- **Prompt**
Reproduce exactly the lines below from the one containing "MatrixOne supports PITR" through the one containing "Cloning a table", including both, and nothing else.

---- Records supplied

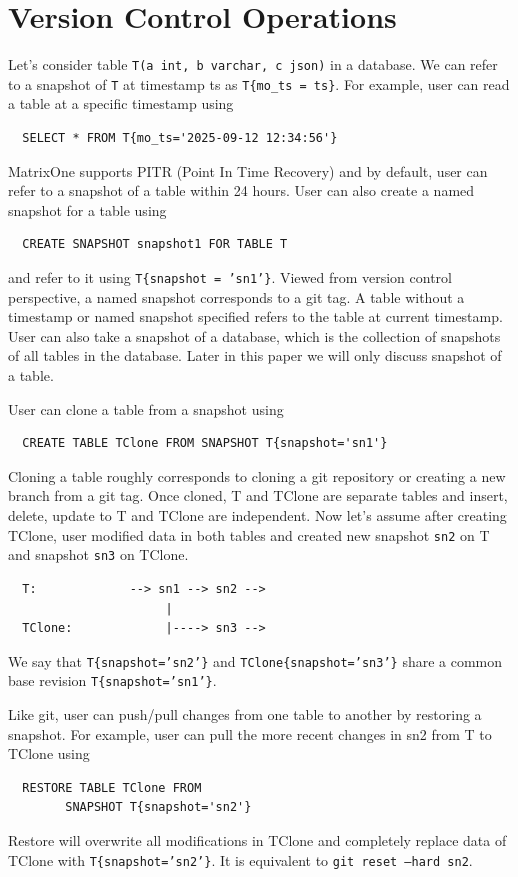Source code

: \documentclass[sigconf,nonacm]{acmart} %
\begin{document}
\section{Version Control Operations}\label{sec:vcop}
Let's consider table \texttt{T(a int, b varchar, c json)} in a database.  
We can refer to a snapshot of \texttt{T} at timestamp
ts as \texttt{T\{mo\_ts = ts\}}.  For example, user can read a table at a specific
timestamp using 
\begin{verbatim}
  SELECT * FROM T{mo_ts='2025-09-12 12:34:56'}
\end{verbatim}
MatrixOne supports PITR (Point In Time Recovery) and by default, user can refer
to a snapshot of a table within 24 hours.  User can also create a named snapshot
for a table using 
\begin{verbatim}
  CREATE SNAPSHOT snapshot1 FOR TABLE T
\end{verbatim}  
and refer to it using \texttt{T\{snapshot = 'sn1'\}}.  
Viewed from version control perspective, a named snapshot corresponds to a git tag.
A table without a timestamp or named snapshot specified refers to the table
at current timestamp.
User can also take a snapshot of a database, which is the collection of snapshots 
of all tables in the database.  Later in this paper we will only discuss 
snapshot of a table.

User can clone a table from a snapshot using 
\begin{verbatim}
  CREATE TABLE TClone FROM SNAPSHOT T{snapshot='sn1'}
\end{verbatim}
Cloning a table roughly corresponds to cloning a git repository or
creating a new branch from a git tag.  Once cloned, T and TClone are 
separate tables and insert, delete, update to T and TClone are 
independent.  Now let's assume after creating TClone, user modified data
in both tables and created new snapshot \texttt{sn2} on T and snapshot \texttt{sn3} on TClone. 
\begin{verbatim}
  T:             --> sn1 --> sn2 --> 
                      |
  TClone:             |----> sn3 --> 
\end{verbatim}
We say that \texttt{T\{snapshot='sn2'\}} and \texttt{TClone\{snapshot='sn3'\}} 
share a common base revision \texttt{T\{snapshot='sn1'\}}.

Like git, user can push/pull changes from one table to another by 
restoring a snapshot.  For example, user can pull the more recent 
changes in sn2 from T to TClone using \begin{verbatim}
  RESTORE TABLE TClone FROM
        SNAPSHOT T{snapshot='sn2'}
\end{verbatim}
Restore will overwrite all modifications in TClone and completely replace 
data of TClone with \texttt{T\{snapshot='sn2'\}}.  It is equivalent to 
\texttt{git reset --hard sn2}.
\end{document}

--------

- **Exercise output**
MatrixOne supports PITR (Point In Time Recovery) and by default, user can refer
to a snapshot of a table within 24 hours.  User can also create a named snapshot
for a table using 
\begin{verbatim}
  CREATE SNAPSHOT snapshot1 FOR TABLE T
\end{verbatim}  
and refer to it using \texttt{T\{snapshot = 'sn1'\}}.  
Viewed from version control perspective, a named snapshot corresponds to a git tag.
A table without a timestamp or named snapshot specified refers to the table
at current timestamp.
User can also take a snapshot of a database, which is the collection of snapshots 
of all tables in the database.  Later in this paper we will only discuss 
snapshot of a table.

User can clone a table from a snapshot using 
\begin{verbatim}
  CREATE TABLE TClone FROM SNAPSHOT T{snapshot='sn1'}
\end{verbatim}
Cloning a table roughly corresponds to cloning a git repository or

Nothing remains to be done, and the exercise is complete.